Moreover, we must also remember that not all discrimination against women is unconscious or hidden. Mount Holyoke's continued commitment to providing access for women from around the world, regardless of socioeconomic background, contests those who would deny education to half the population. A stark reminder of this reality came with the attempted murder of fifteen-year old Malala Yousafzai on a Pakistani school bus by extremists who attacked her because she is an articulate and compelling advocate for the education of girls. Accused of harboring obscene and Westernized notions, she remains in a British hospital under continued death threats. Another instance of bravery in the fight for educational access for girls was brought to my attention by one of our recent graduates, Elena, from the class of 2011. Elena sent me a note about her friend's mother who was cited as one of CNN's "Heroes of the Week" for starting the Zabuli Education Center in Afghanistan. The center was established in the midst of 185 documented attacks on schools and hospitals, that according to the U.N., involved armed resistance of access to services for women and girls. The girls faced threats of acid attacks and poison, yet resisted with the help of armed guards who continue to test their air and water daily.

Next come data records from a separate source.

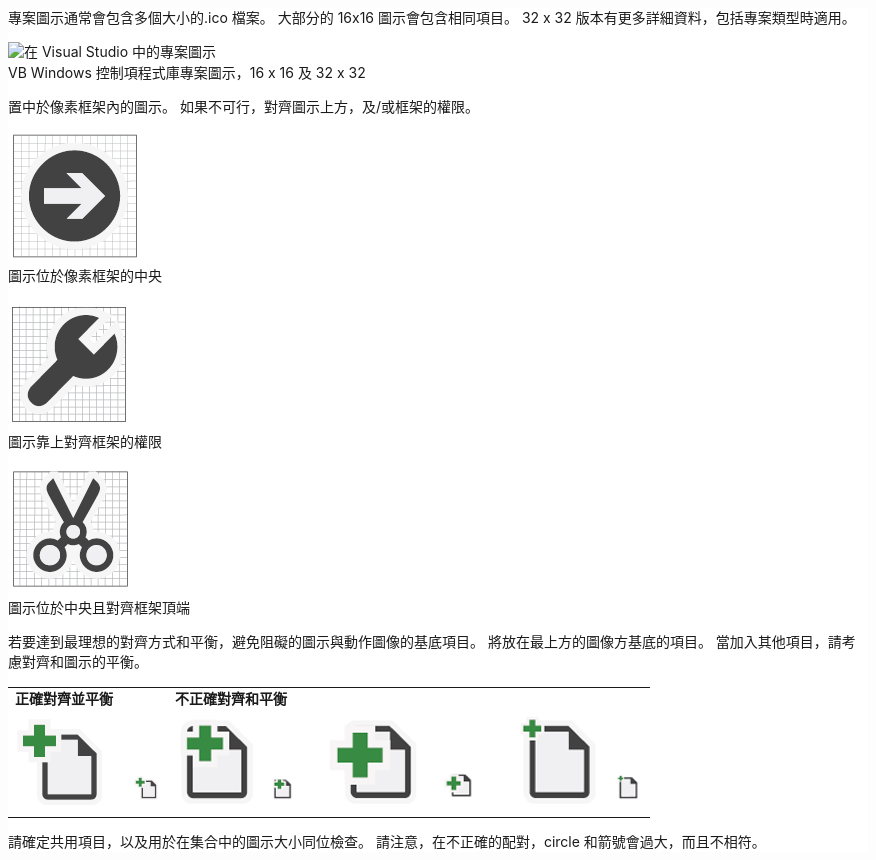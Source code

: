  專案圖示通常會包含多個大小的.ico 檔案。 大部分的 16x16 圖示會包含相同項目。 32 x 32 版本有更多詳細資料，包括專案類型時適用。  
  
 ![在 Visual Studio 中的專案圖示](~/docs/extensibility/ux-guidelines/media/0404-18_iconprojectthreesizes.png "0404-18_IconProjectThreeSizes")<br />VB Windows 控制項程式庫專案圖示，16 x 16 及 32 x 32 
  
 置中於像素框架內的圖示。 如果不可行，對齊圖示上方，及/或框架的權限。  
  
 ![圖示位於像素框架的中央](../../extensibility/ux-guidelines/media/0404-19_iconcentered.png "0404-19_IconCentered")<br />圖示位於像素框架的中央
  
 ![圖示對齊像素框架的右上方](../../extensibility/ux-guidelines/media/0404-20_icontopright.png "0404-20_IconTopRight")<br />圖示靠上對齊框架的權限
  
 ![圖示位於中央且對齊，以像素框架的頂端](../../extensibility/ux-guidelines/media/0404-21_icontopalign.png "0404-21_IconTopAlign")<br />圖示位於中央且對齊框架頂端
  
 若要達到最理想的對齊方式和平衡，避免阻礙的圖示與動作圖像的基底項目。 將放在最上方的圖像方基底的項目。 當加入其他項目，請考慮對齊和圖示的平衡。  
  
|||  
|-|-|  
|**正確對齊並平衡**|**不正確對齊和平衡**|  
|![更正的圖示平衡和對齊](../../extensibility/ux-guidelines/media/0404-22_alignbalancecorrect.png "0404年 22_AlignBalanceCorrect")|![不正確的圖示平衡和對齊方式](../../extensibility/ux-guidelines/media/0404-23_alignbalanceincorrect.png "0404年 23_AlignBalanceIncorrect")|  
  
 請確定共用項目，以及用於在集合中的圖示大小同位檢查。 請注意，在不正確的配對，circle 和箭號會過大，而且不相符。  
  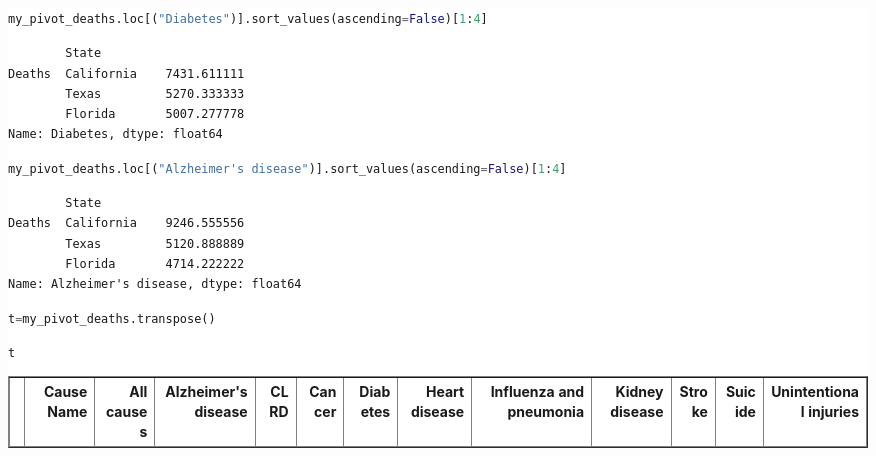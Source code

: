 

```python
my_pivot_deaths.loc[("Diabetes")].sort_values(ascending=False)[1:4]
```




            State     
    Deaths  California    7431.611111
            Texas         5270.333333
            Florida       5007.277778
    Name: Diabetes, dtype: float64




```python
my_pivot_deaths.loc[("Alzheimer's disease")].sort_values(ascending=False)[1:4]
```




            State     
    Deaths  California    9246.555556
            Texas         5120.888889
            Florida       4714.222222
    Name: Alzheimer's disease, dtype: float64




```python
t=my_pivot_deaths.transpose()
```


```python
t
```




<div>
<style scoped>
    .dataframe tbody tr th:only-of-type {
        vertical-align: middle;
    }

    .dataframe tbody tr th {
        vertical-align: top;
    }

    .dataframe thead th {
        text-align: right;
    }
</style>
<table border="1" class="dataframe">
  <thead>
    <tr style="text-align: right;">
      <th></th>
      <th>Cause Name</th>
      <th>All causes</th>
      <th>Alzheimer's disease</th>
      <th>CLRD</th>
      <th>Cancer</th>
      <th>Diabetes</th>
      <th>Heart disease</th>
      <th>Influenza and pneumonia</th>
      <th>Kidney disease</th>
      <th>Stroke</th>
      <th>Suicide</th>
      <th>Unintentional injuries</th>
    </tr>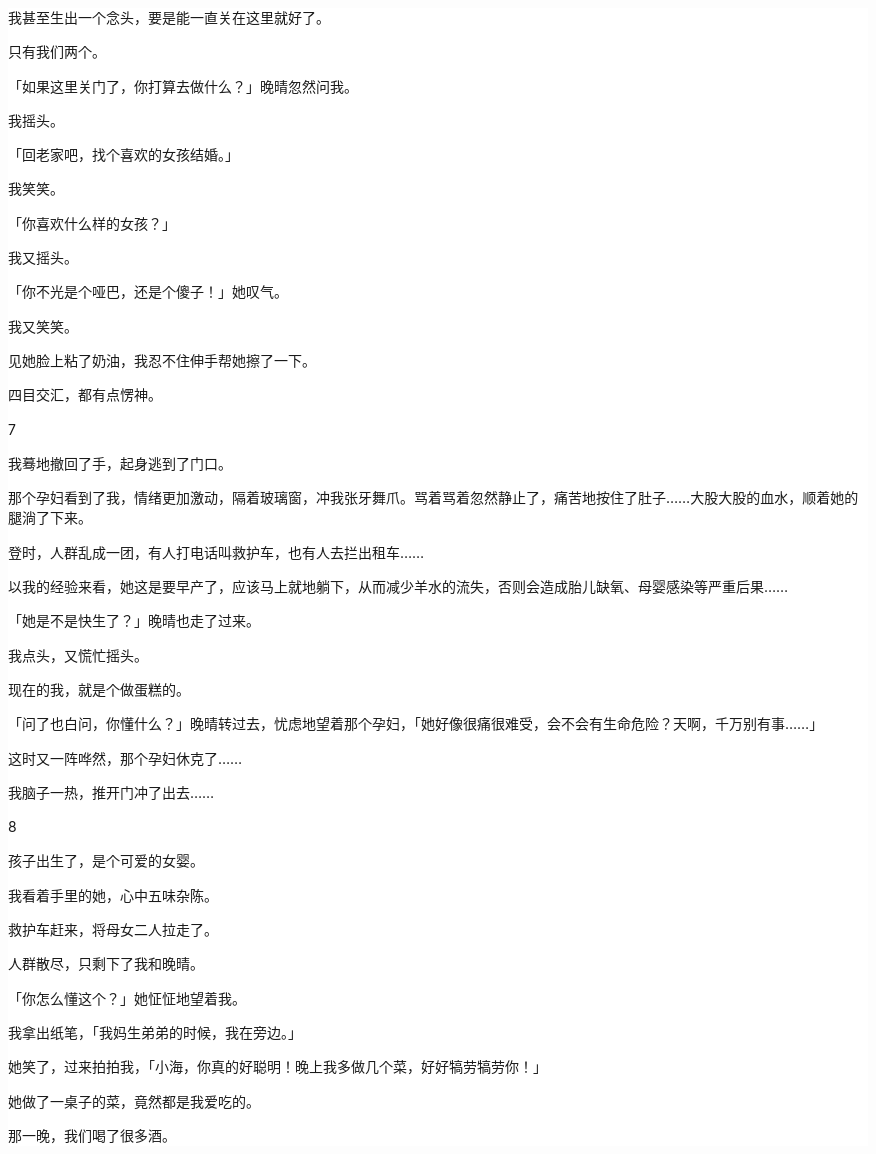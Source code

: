 我甚至生出一个念头，要是能一直关在这里就好了。

只有我们两个。

「如果这里关门了，你打算去做什么？」晚晴忽然问我。

我摇头。

「回老家吧，找个喜欢的女孩结婚。」

我笑笑。

「你喜欢什么样的女孩？」

我又摇头。

「你不光是个哑巴，还是个傻子！」她叹气。

我又笑笑。

见她脸上粘了奶油，我忍不住伸手帮她擦了一下。

四目交汇，都有点愣神。

7

我蓦地撤回了手，起身逃到了门口。

那个孕妇看到了我，情绪更加激动，隔着玻璃窗，冲我张牙舞爪。骂着骂着忽然静止了，痛苦地按住了肚子……大股大股的血水，顺着她的腿淌了下来。

登时，人群乱成一团，有人打电话叫救护车，也有人去拦出租车……

以我的经验来看，她这是要早产了，应该马上就地躺下，从而减少羊水的流失，否则会造成胎儿缺氧、母婴感染等严重后果……

「她是不是快生了？」晚晴也走了过来。

我点头，又慌忙摇头。

现在的我，就是个做蛋糕的。

「问了也白问，你懂什么？」晚晴转过去，忧虑地望着那个孕妇，「她好像很痛很难受，会不会有生命危险？天啊，千万别有事……」

这时又一阵哗然，那个孕妇休克了……

我脑子一热，推开门冲了出去……

8

孩子出生了，是个可爱的女婴。

我看着手里的她，心中五味杂陈。

救护车赶来，将母女二人拉走了。

人群散尽，只剩下了我和晚晴。

「你怎么懂这个？」她怔怔地望着我。

我拿出纸笔，「我妈生弟弟的时候，我在旁边。」

她笑了，过来拍拍我，「小海，你真的好聪明！晚上我多做几个菜，好好犒劳犒劳你！」

她做了一桌子的菜，竟然都是我爱吃的。

那一晚，我们喝了很多酒。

Mount Holyoke has our own hero in the region, alumna Sadiqa Basiri Saleem, founder of the Oruj Learning Center, who is among those being recognized today. Sadiqa's passion has led to the expansion of educational opportunities for women by offering leadership and management training at her country's first community college for women. Mount Holyoke applauds and supports these initiatives through our curriculum, in the McCulloch Center for Global Initiatives and the Weissman Center for Leadership, along with programs such as the Women in Public Service Project. In collaboration with the US State Department, our sister colleges, and the Woodrow Wilson International Center for Scholars, these efforts are designed to foster the next generation of women leaders who will work toward global justice and the economic empowerment of women.
After 175 years, Mary Lyon's dream of permanency through vitality, prosperity and usefulness lives on. As we look to the next 175 years, we do so with the certitude that her spirit of innovation will continue to inspire us to reach new heights and the knowledge that the women of influence we celebrate today will be joined by our current students who are already making history!